Both of these islands are geological masterpieces. They have a bunch of fjords, glaciers, and tons of treeless ice-scapes. If you look at a picture of the two side by side you might easily mistake one for the other. Also, Iceland is close to the 50º latitude, while Desolation is close to the 50º latitude, south. The island is stowed away in the Furious Fifities, a vast conveyor belt of meteorological monstrosities located in the southern hemisphere. Giant sea storms rage here unobstructed and free of continental road blocks. When storms descend on the island it’s with velocity. Desolation Island is the Iceland of the south, but wilder, less elvish, and more defiant. No one has ever surfed here. But like Iceland, pack your hoods and booties, because there’s surf.

As I think some more about Desolation Island, I wonder what it’s actually like to surf there. What’s it actually like? And what are the chances that I’ll see a photo of Dane Reynolds throwing fins there like he did that time back in Iceland when he was wearing a tweed overcoat and a bus-full of famous surfers almost slipped off an icy cliff?
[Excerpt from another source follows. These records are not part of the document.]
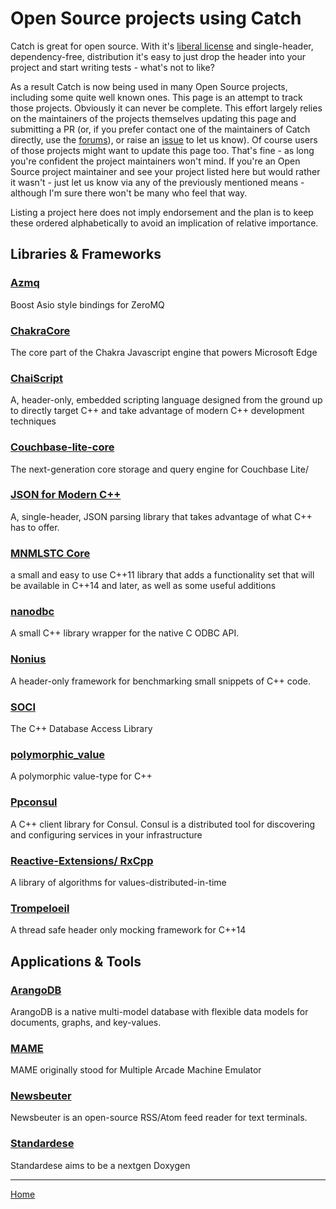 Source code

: # Open Source projects using Catch

Catch is great for open source. With it's [liberal license](../LICENSE.txt) and single-header, dependency-free, distribution 
it's easy to just drop the header into your project and start writing tests - what's not to like?

As a result Catch is now being used in many Open Source projects, including some quite well known ones.
This page is an attempt to track those projects. Obviously it can never be complete.
This effort largely relies on the maintainers of the projects themselves updating this page and submitting a PR
(or, if you prefer contact one of the maintainers of Catch directly, use the 
[forums](https://groups.google.com/forum/?fromgroups#!forum/catch-forum)), or raise an [issue](https://github.com/philsquared/Catch/issues) to let us know).
Of course users of those projects might want to update this page too. That's fine - as long you're confident the project maintainers won't mind.
If you're an Open Source project maintainer and see your project listed here but would rather it wasn't - 
just let us know via any of the previously mentioned means - although I'm sure there won't be many who feel that way.
 
Listing a project here does not imply endorsement and the plan is to keep these ordered alphabetically to avoid an implication of relative importance.

## Libraries & Frameworks

### [Azmq](https://github.com/zeromq/azmq)
Boost Asio style bindings for ZeroMQ

### [ChakraCore](https://github.com/Microsoft/ChakraCore)
The core part of the Chakra Javascript engine that powers Microsoft Edge

### [ChaiScript](https://github.com/ChaiScript/ChaiScript)
A, header-only, embedded scripting language designed from the ground up to directly target C++ and take advantage of modern C++ development techniques

### [Couchbase-lite-core](https://github.com/couchbase/couchbase-lite-core)
The next-generation core storage and query engine for Couchbase Lite/

### [JSON for Modern C++](https://github.com/nlohmann/json)
A, single-header, JSON parsing library that takes advantage of what C++ has to offer.

### [MNMLSTC Core](https://github.com/mnmlstc/core)
a small and easy to use C++11 library that adds a functionality set that will be available in C++14 and later, as well as some useful additions

### [nanodbc](https://github.com/lexicalunit/nanodbc/)
A small C++ library wrapper for the native C ODBC API.

### [Nonius](https://github.com/libnonius/nonius)
A header-only framework for benchmarking small snippets of C++ code.

### [SOCI](https://github.com/SOCI/soci)
The C++ Database Access Library

### [polymorphic_value](https://github.com/jbcoe/polymorphic_value)
A polymorphic value-type for C++

### [Ppconsul](https://github.com/oliora/ppconsul)
A C++ client library for Consul. Consul is a distributed tool for discovering and configuring services in your infrastructure

### [Reactive-Extensions/ RxCpp](https://github.com/Reactive-Extensions/RxCpp)
A library of algorithms for values-distributed-in-time

### [Trompeloeil](https://github.com/rollbear/trompeloeil)
A thread safe header only mocking framework for C++14

## Applications & Tools

### [ArangoDB](https://github.com/arangodb/arangodb)
ArangoDB is a native multi-model database with flexible data models for documents, graphs, and key-values.

### [MAME](https://github.com/mamedev/mame)
MAME originally stood for Multiple Arcade Machine Emulator

### [Newsbeuter](https://github.com/akrennmair/newsbeuter)
Newsbeuter is an open-source RSS/Atom feed reader for text terminals.

### [Standardese](https://github.com/foonathan/standardese)
Standardese aims to be a nextgen Doxygen

---

[Home](Readme.md)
The fact of the matter is, getting to the cold is all about cash. It will take the resources and interest in sending four professional surfers to the bottom of the world. But who’s going to go to an island with no airports and only a handful of gravel roads and the first nazi grave from World War 2?

Wherever there’s money, there’s people. Surfing is not about people, it’s about no people surfing good waves. And its also about money, so that no people surfing good waves equals lots of money. Therefore I conclude, the time it will take to see a photo feature of someone shredding Desolation Island is the time it will take to surf all the other unsurfed places on this planet that are less expensive and more easily accessed. Until then we can only imagine the island’s picnic basket of icy Uluwatus peeling off into the sunset with no one there but nomadic scientists and wingless butterflies.